Why Can’t My Heart Love What My Mind Approves Of?
“I want peace, but my heart still longs for that storm.” This sentence is actually a summary of the internal conflict we all experience. Why do the mind and heart fight? Because the mind is a product of adulthood; the heart is the legacy of our childhood. Over the years, the mind gains experience, knowledge and develops with observation; it finds answers such as “How should the right relationship be? What does healthy love mean?” But the heart still remains attached to those old learnings.
Part of us says, “I should choose peace now,” while the other part finds peace unfamiliar. This conflict within us is like a silent war between the past and the present. One side wants trust, the other wants excitement; one finds meaning in calmness, the other feels alive in chaos. And because we often cannot balance these two emotions, we find ourselves in the same cycle.
Why Is It So Difficult To Break Up With Some Relationships?

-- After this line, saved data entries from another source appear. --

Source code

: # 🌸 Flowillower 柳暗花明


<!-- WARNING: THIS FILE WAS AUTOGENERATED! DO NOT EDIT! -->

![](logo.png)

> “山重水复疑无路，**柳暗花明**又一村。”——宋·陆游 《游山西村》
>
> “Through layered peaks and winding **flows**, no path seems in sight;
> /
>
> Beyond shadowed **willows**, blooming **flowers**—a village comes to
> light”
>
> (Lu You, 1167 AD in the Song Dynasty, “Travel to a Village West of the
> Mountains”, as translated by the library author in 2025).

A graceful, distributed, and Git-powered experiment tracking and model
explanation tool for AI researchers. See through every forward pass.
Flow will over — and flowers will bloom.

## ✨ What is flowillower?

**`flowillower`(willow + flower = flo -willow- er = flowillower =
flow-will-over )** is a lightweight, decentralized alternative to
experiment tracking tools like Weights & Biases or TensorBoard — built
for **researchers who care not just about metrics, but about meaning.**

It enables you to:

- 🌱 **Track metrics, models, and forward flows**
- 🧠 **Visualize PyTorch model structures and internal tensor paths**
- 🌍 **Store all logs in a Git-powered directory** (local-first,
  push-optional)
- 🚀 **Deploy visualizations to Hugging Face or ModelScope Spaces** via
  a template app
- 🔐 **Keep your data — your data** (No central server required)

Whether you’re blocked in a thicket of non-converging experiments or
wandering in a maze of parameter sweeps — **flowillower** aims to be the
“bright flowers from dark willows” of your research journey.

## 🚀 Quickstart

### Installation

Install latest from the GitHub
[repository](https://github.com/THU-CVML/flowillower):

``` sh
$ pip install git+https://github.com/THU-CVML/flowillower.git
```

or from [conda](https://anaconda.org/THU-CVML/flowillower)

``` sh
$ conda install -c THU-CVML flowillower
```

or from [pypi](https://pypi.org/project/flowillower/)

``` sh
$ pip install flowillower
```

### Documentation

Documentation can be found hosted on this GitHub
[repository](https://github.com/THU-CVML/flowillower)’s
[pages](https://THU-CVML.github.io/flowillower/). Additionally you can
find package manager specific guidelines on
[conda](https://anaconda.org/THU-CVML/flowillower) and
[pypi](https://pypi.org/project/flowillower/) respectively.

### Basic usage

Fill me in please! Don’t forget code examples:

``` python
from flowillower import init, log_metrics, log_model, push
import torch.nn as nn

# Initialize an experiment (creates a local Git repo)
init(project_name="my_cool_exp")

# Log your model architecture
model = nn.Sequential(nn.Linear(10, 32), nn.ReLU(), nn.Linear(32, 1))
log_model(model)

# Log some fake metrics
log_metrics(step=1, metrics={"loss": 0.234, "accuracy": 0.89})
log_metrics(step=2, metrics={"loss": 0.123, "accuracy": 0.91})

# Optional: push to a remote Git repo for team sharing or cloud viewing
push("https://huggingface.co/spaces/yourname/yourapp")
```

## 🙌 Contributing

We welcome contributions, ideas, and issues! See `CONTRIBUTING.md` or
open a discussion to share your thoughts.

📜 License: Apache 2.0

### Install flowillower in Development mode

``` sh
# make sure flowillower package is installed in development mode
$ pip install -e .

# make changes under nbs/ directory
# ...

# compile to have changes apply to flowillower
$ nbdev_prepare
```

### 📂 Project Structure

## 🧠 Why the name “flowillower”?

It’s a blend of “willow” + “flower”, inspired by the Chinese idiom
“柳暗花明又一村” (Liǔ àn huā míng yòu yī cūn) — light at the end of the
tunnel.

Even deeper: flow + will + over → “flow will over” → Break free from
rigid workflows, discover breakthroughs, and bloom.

We experience a different version of ourselves in every relationship. Some relationships present the self we idealize. We think we can never be the same person in another relationship. Sometimes what we connect to the most is not the other person, but our own reflection. That’s why not being able to break off from some relationships can often be about us not being ready to say goodbye to that version of ourselves.
Psychotherapist Terri Cole (2023) described some people’s insistence on staying in a relationship as “the emotional sunk cost of investment.” Having labored, separation feels like failure because it makes a person feel not the responsibility for the pain, but the urge to change the end of the story. However, sometimes it is necessary not to correct the story, but to choose to finish it.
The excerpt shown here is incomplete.